## ASSIGNMENT:
The word "cloudfront" marks the lines to find; copy every such line from the data below.

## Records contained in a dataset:
[Start of section]

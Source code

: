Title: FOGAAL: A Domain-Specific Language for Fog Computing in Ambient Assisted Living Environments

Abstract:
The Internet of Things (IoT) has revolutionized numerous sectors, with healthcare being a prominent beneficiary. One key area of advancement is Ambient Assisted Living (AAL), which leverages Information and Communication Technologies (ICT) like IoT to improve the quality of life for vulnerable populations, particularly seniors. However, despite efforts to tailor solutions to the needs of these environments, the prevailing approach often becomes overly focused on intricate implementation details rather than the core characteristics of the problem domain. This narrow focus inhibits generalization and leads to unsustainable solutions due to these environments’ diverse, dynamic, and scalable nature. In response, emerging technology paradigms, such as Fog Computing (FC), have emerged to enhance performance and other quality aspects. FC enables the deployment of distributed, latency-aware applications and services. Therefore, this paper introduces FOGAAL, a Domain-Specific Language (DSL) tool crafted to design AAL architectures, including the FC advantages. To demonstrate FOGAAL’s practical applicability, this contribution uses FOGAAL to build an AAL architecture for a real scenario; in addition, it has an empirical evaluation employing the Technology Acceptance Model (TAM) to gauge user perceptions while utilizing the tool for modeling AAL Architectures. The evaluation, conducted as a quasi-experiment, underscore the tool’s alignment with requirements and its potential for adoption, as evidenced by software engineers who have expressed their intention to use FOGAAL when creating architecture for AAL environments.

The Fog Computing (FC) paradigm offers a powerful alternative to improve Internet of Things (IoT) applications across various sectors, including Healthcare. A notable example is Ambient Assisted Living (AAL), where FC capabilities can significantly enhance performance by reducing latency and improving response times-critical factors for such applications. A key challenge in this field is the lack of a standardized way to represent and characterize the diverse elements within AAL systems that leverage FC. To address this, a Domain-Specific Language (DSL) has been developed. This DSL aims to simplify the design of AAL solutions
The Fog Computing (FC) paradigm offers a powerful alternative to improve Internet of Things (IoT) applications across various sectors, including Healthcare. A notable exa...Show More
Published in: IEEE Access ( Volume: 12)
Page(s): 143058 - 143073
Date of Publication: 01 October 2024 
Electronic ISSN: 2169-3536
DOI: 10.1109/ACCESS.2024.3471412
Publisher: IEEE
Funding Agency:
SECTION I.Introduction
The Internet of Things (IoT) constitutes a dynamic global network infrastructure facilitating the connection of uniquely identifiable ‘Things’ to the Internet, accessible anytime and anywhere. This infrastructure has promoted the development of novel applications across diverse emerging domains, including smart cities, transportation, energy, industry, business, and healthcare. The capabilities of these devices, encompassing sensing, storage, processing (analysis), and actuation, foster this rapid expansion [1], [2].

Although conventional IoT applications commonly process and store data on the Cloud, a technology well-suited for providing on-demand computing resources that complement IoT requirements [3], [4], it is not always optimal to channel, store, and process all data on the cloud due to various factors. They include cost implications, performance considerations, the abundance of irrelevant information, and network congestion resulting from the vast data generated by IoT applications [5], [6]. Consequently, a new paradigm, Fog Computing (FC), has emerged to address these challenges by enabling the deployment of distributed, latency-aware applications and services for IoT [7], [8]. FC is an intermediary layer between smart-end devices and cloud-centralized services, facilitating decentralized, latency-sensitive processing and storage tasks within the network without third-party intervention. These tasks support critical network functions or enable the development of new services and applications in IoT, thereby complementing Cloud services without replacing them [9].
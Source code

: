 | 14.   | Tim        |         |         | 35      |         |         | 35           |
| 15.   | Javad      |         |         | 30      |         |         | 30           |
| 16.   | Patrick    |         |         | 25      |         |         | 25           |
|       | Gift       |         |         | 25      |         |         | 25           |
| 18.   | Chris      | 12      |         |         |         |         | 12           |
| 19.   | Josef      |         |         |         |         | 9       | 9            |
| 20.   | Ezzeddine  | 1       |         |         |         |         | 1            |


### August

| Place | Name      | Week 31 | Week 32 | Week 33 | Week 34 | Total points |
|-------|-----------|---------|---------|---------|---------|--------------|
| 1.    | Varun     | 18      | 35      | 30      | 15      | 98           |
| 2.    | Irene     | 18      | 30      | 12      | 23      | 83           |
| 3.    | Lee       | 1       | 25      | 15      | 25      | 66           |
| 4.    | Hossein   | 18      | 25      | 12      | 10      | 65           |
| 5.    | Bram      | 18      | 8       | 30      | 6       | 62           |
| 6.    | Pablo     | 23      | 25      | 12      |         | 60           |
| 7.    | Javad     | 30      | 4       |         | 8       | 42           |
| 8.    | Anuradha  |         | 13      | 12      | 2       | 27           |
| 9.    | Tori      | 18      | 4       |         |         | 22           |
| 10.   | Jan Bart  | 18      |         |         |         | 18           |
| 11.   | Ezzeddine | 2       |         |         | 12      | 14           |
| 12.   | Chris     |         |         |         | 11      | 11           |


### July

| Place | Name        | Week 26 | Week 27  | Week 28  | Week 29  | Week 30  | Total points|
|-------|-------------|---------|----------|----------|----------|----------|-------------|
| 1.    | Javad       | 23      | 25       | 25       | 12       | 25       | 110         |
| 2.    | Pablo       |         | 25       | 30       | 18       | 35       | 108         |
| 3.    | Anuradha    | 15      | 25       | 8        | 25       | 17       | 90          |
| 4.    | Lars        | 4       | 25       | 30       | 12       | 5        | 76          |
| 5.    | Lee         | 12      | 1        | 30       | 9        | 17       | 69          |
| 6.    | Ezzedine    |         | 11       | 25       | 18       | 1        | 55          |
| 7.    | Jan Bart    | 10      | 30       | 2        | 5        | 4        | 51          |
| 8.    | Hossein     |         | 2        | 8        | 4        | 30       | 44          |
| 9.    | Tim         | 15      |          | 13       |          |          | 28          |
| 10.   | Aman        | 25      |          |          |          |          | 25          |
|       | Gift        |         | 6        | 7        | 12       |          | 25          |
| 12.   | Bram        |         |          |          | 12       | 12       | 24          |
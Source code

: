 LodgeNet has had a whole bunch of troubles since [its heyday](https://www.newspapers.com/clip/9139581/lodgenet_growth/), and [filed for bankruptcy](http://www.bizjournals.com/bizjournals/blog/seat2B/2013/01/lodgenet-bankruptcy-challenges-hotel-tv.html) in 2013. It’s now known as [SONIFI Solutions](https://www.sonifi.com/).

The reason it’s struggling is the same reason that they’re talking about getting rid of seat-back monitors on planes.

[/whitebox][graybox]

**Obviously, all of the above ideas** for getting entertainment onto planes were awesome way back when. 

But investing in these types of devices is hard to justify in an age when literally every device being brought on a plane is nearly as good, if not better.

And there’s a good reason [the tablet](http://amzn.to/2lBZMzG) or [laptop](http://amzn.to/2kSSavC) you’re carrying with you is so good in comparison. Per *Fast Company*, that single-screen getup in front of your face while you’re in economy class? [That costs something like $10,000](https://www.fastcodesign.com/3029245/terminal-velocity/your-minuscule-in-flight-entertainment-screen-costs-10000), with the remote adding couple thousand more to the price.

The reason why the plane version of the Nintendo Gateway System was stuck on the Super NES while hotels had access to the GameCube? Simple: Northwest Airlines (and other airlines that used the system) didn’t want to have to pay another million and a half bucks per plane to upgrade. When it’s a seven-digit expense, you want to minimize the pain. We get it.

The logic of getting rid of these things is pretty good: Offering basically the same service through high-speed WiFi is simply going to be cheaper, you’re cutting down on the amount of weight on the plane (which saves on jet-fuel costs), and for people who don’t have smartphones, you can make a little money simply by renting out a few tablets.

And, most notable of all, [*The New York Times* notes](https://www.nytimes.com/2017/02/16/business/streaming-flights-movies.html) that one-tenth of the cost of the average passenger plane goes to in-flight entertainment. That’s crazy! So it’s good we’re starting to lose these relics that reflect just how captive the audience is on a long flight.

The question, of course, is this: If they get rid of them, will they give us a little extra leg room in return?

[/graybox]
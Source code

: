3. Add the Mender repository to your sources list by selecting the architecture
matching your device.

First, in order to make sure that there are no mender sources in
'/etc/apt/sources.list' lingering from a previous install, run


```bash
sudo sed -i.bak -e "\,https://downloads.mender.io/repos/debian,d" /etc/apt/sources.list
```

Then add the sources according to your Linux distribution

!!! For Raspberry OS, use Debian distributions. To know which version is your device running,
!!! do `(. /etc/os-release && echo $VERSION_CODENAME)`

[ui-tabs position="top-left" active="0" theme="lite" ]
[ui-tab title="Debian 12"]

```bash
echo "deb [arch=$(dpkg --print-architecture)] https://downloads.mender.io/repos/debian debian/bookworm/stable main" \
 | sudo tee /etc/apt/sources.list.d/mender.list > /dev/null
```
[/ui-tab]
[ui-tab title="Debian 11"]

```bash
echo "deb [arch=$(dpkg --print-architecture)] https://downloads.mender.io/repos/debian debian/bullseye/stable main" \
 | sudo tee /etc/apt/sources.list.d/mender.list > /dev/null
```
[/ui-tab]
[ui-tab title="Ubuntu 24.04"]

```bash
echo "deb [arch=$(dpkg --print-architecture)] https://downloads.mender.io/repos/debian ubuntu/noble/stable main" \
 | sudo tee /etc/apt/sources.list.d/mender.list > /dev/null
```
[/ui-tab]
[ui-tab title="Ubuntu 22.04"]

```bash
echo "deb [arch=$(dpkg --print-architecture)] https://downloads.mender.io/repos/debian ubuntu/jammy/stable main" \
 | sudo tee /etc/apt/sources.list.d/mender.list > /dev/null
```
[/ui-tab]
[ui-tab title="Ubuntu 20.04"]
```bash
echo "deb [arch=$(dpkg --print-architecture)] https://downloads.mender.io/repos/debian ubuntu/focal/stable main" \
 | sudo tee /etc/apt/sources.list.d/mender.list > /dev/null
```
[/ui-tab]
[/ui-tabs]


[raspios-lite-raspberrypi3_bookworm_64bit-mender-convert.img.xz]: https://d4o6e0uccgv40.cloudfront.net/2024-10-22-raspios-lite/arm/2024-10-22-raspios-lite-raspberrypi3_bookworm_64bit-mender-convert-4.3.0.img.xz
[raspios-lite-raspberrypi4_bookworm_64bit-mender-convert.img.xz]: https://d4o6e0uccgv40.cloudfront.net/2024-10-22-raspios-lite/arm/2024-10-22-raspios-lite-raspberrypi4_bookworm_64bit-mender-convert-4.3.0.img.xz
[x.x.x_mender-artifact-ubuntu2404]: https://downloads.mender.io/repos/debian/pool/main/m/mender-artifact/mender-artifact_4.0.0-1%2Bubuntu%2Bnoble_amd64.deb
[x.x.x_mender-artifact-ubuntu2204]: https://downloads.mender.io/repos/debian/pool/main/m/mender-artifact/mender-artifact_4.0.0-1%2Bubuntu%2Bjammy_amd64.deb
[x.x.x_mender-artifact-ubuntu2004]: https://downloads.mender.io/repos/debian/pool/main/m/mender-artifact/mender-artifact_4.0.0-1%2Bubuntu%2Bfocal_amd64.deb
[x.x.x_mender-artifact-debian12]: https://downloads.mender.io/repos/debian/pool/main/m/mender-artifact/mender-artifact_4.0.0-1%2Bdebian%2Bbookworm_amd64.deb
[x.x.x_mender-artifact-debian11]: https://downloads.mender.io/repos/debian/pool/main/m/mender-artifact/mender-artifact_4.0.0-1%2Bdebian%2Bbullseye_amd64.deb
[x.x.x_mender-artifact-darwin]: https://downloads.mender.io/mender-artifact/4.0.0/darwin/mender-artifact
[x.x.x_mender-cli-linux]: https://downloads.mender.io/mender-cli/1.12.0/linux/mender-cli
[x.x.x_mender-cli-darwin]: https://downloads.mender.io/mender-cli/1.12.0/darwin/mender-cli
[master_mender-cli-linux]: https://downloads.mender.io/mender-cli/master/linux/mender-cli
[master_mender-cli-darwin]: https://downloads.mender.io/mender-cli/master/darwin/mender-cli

[End of section]

## RESULT OF THIS TASK:
[raspios-lite-raspberrypi3_bookworm_64bit-mender-convert.img.xz]: https://d4o6e0uccgv40.cloudfront.net/2024-10-22-raspios-lite/arm/2024-10-22-raspios-lite-raspberrypi3_bookworm_64bit-mender-convert-4.3.0.img.xz
[raspios-lite-raspberrypi4_bookworm_64bit-mender-convert.img.xz]: https://d4o6e0uccgv40.cloudfront.net/2024-10-22-raspios-lite/arm/2024-10-22-raspios-lite-raspberrypi4_bookworm_64bit-mender-convert-4.3.0.img.xz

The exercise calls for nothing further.